Keyword search on "location": report each line of the records that contains it.

Plain-text document sources:

>>>>

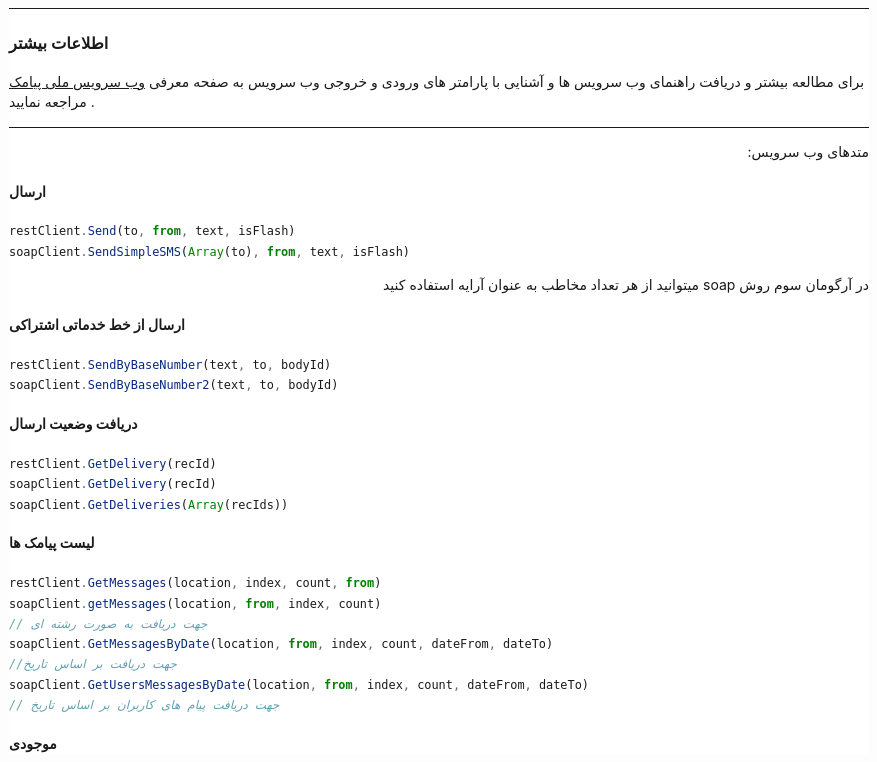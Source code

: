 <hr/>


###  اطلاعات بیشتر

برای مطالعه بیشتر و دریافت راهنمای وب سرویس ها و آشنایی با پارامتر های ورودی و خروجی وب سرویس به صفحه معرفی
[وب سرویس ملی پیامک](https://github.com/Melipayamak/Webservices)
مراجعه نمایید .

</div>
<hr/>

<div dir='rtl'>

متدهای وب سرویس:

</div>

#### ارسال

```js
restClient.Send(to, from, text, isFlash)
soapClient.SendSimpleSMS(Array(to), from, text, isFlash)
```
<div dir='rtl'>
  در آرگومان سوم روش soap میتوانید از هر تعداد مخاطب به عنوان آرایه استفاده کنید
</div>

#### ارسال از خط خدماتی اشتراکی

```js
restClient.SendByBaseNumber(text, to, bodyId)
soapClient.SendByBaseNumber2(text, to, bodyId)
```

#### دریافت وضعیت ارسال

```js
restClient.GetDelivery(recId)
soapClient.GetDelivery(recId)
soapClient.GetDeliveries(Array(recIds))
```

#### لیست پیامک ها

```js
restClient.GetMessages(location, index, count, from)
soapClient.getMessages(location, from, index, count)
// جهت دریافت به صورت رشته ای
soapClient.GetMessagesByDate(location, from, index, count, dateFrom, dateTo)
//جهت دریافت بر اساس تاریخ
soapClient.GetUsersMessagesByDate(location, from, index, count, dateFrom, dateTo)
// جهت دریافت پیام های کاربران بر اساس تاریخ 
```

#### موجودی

<<<<
>>>>

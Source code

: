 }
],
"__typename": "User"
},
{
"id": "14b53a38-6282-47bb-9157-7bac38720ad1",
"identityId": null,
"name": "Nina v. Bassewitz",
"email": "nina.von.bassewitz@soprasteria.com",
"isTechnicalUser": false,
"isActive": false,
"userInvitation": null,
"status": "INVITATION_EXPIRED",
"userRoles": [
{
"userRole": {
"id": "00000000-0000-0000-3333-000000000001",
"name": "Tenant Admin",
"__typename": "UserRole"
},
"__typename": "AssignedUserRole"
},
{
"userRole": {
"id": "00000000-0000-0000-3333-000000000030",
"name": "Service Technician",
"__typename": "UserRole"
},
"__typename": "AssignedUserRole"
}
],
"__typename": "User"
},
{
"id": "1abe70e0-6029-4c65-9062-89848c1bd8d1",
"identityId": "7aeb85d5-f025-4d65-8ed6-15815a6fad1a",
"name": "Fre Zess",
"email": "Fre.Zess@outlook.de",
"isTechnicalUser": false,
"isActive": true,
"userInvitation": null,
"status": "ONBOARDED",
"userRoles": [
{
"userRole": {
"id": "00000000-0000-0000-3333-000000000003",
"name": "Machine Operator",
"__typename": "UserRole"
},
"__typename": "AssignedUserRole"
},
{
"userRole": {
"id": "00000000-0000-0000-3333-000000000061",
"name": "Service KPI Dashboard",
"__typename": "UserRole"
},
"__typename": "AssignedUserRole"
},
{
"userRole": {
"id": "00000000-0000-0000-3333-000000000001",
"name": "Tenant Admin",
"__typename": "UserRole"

<<<<

* **Solution**:
restClient.GetMessages(location, index, count, from)
soapClient.getMessages(location, from, index, count)
soapClient.GetMessagesByDate(location, from, index, count, dateFrom, dateTo)
soapClient.GetUsersMessagesByDate(location, from, index, count, dateFrom, dateTo)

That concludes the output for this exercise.